(TASK DIRECTIONS): Lines in the entries below where the word "zależności" shows up should each be copied.

(Data records)
=== Begin Enclosure ===

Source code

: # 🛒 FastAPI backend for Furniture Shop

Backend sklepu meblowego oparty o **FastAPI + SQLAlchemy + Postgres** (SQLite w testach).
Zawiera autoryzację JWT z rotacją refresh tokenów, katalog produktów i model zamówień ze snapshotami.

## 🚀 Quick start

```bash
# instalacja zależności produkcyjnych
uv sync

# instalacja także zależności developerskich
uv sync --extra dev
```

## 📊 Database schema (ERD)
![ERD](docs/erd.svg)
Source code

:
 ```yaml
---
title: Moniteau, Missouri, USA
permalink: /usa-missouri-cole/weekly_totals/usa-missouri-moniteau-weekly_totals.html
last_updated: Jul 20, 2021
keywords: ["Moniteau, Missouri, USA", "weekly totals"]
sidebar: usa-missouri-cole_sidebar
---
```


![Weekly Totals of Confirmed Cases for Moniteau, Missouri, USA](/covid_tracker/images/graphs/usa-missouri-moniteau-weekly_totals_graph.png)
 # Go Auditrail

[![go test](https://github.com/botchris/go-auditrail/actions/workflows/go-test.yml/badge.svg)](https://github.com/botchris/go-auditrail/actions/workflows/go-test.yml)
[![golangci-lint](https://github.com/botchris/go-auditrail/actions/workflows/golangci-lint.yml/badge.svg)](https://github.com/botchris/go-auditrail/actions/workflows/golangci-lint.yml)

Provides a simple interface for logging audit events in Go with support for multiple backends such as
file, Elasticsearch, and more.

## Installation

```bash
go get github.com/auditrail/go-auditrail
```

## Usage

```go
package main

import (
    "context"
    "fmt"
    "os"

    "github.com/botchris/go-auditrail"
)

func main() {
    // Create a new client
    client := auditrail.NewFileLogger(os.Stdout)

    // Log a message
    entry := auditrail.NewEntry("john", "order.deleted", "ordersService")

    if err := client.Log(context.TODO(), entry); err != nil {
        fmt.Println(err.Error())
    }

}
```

=== End Enclosure ===

(ANSWER BOX):
# instalacja zależności produkcyjnych
# instalacja także zależności developerskich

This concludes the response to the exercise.